NHTSA: Alcohol, Drugs ‘Pervasively’ Affect Crashes

A new study by the National Highway Traffic Safety Administration highlights the “pervasiveness” of alcohol and drug use in serious and fatal crashes involving drivers, bicyclists, and pedestrians.

[Above photo by NCDOT]

The study – which included participation from seven Level 1 trauma centers across the country – examined the prevalence of alcohol and legal, prescription and illegal drugs in the blood of a large sample of seriously or fatally injured drivers and other crash victims, including bicyclists and pedestrians.

The study found:

  • Some 56 percent of seriously or fatally injured road users tested positive for alcohol, or some type of drug known to have potentially impairing effects.
  • The presence of cannabinoids (25 percent) and alcohol (23 percent) were most prevalent, followed by stimulants (11 percent) and opioids (9 percent).
  • The study found two or more drugs present in 18 percent of cases with serious injuries and 32 percent of the fatalities.

As a result, NHTSA has launched a “high-visibility” enforcement campaign that runs from December 14 through January 1 to encourage the use of ride-hailing services in order to reduce impaired driving incidents.

Ann Carlson. Photo by NHTSA.

“Making a plan for a safe, sober ride home is critical to saving lives this holiday season,” said NHTSA Acting Administrator Ann Carlson in a statement. “I urge everyone to do their part to end these preventable tragedies by always driving sober, designating a sober driver, using public transportation or calling a taxi or ride-hailing service.”

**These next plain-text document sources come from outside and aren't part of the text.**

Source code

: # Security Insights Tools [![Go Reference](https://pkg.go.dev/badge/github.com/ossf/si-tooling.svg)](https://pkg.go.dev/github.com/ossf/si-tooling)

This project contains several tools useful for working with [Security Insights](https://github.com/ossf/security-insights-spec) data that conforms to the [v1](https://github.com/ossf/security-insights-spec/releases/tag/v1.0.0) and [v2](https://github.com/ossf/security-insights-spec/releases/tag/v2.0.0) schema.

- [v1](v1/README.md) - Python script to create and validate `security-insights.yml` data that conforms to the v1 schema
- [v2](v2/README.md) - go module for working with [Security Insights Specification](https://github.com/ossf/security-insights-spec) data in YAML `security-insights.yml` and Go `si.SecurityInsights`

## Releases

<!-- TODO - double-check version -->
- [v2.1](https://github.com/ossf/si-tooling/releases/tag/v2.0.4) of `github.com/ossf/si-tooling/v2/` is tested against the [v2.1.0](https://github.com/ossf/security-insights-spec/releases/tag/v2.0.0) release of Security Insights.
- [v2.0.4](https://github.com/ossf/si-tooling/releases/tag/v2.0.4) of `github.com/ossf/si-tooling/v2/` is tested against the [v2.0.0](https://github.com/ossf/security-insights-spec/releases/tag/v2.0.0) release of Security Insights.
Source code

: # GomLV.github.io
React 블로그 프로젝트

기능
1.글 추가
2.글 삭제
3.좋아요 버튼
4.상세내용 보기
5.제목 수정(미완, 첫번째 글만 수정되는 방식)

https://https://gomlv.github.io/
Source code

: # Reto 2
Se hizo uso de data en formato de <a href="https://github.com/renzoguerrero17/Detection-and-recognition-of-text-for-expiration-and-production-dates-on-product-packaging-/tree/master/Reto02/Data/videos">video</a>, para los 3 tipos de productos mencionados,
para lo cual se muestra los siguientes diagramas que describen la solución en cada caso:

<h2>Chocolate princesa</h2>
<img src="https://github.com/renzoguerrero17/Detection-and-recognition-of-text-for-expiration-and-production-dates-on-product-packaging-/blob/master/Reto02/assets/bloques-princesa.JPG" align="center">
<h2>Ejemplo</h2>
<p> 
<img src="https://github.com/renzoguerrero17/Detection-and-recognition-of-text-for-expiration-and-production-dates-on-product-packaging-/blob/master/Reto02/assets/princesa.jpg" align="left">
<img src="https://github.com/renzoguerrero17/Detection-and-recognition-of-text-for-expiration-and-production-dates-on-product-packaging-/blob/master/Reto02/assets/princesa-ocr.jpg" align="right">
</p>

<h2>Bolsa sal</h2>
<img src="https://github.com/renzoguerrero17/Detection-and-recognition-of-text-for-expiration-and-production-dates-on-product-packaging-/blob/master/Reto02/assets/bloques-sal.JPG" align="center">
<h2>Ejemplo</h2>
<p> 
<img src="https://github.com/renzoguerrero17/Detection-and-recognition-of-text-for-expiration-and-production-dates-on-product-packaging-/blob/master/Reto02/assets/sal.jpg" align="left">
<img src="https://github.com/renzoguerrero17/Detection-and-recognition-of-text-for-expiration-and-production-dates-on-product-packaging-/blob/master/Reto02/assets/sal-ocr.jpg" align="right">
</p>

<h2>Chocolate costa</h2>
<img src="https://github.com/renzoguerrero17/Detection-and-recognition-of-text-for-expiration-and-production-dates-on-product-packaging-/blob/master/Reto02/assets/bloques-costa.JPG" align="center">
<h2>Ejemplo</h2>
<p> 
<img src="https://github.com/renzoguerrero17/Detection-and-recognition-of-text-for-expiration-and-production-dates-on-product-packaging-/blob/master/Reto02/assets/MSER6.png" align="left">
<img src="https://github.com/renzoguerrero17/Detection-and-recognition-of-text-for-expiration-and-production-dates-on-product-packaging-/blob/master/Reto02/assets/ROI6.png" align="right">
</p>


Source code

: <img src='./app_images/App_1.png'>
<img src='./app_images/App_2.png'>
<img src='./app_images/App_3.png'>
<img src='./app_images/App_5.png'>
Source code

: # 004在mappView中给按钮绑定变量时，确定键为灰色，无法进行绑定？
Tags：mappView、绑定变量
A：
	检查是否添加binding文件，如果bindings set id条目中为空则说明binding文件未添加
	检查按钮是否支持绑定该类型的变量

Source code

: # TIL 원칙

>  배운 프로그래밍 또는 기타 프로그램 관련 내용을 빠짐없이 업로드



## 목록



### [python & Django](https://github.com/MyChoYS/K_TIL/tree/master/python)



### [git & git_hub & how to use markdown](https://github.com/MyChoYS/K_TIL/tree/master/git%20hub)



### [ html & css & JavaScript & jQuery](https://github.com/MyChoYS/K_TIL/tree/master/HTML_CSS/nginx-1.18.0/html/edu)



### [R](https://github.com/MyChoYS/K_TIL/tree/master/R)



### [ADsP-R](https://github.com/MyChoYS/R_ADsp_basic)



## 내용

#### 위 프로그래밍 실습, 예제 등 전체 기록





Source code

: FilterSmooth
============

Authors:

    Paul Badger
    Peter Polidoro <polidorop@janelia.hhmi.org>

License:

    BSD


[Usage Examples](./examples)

The U.S. Department of Transportation adopted a new comprehensive National Roadway Safety Strategy or NRSS in January 2022 in an effort to address what it characterized as an “alarming rise” in roadway fatalities via “systemic changes” to prevent such “tragic and avoidable deaths and serious injuries.”

USDOT’s Pete Buttigieg. Photo by AASHTO.

“We have to take responsibility for the fact we have a shocking number of roads deaths in our country,” noted USDOT Secretary Pete Buttigieg in a speech during a wide-ranging talk at the 2022 Annual Meeting of the American Association of State Highway and Transportation Officials in October 2022. “We act like it is normal, but it is not. We cannot let it go on.”

In particular, he is looking to state departments of transportation to incorporate safety more broadly into all aspects of their work.

“There are many choices you make that impact safety: The way a road runs, the way interchanges work, providing more pedestrian and transit options,” Secretary Buttigieg said.” There are lives at stake. In the military, if you save three lives on the battlefield, you win a medal. Yet everyone at this table has a chance to save hundreds of lives every day.”

AASHTO has expressed its support for the USDOT’s NRSS even as state DOTs are also concurrently working to find ways to reverse the rise in roadway fatalities over the last two years.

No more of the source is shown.